Report each line from the entries in which "badge" can be found.

******************************

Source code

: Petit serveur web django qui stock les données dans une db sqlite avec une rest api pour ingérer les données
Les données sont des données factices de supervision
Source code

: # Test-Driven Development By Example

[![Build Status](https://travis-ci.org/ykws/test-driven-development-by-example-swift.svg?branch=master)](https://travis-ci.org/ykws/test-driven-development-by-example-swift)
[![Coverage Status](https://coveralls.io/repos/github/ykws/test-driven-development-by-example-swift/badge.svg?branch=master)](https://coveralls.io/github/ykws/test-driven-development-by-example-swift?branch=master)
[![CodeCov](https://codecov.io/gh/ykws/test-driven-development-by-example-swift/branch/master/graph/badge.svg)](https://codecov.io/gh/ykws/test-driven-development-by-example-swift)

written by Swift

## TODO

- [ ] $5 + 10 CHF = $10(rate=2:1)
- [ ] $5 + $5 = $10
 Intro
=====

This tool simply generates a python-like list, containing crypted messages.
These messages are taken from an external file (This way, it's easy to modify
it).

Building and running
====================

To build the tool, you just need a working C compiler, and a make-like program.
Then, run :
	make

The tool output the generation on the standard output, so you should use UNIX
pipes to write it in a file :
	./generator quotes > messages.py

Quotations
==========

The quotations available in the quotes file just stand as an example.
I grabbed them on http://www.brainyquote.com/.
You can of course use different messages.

******************************

Finished task:
[![Coverage Status](https://coveralls.io/repos/github/ykws/test-driven-development-by-example-swift/badge.svg?branch=master)](https://coveralls.io/github/ykws/test-driven-development-by-example-swift?branch=master)
[![CodeCov](https://codecov.io/gh/ykws/test-driven-development-by-example-swift/branch/master/graph/badge.svg)](https://codecov.io/gh/ykws/test-driven-development-by-example-swift)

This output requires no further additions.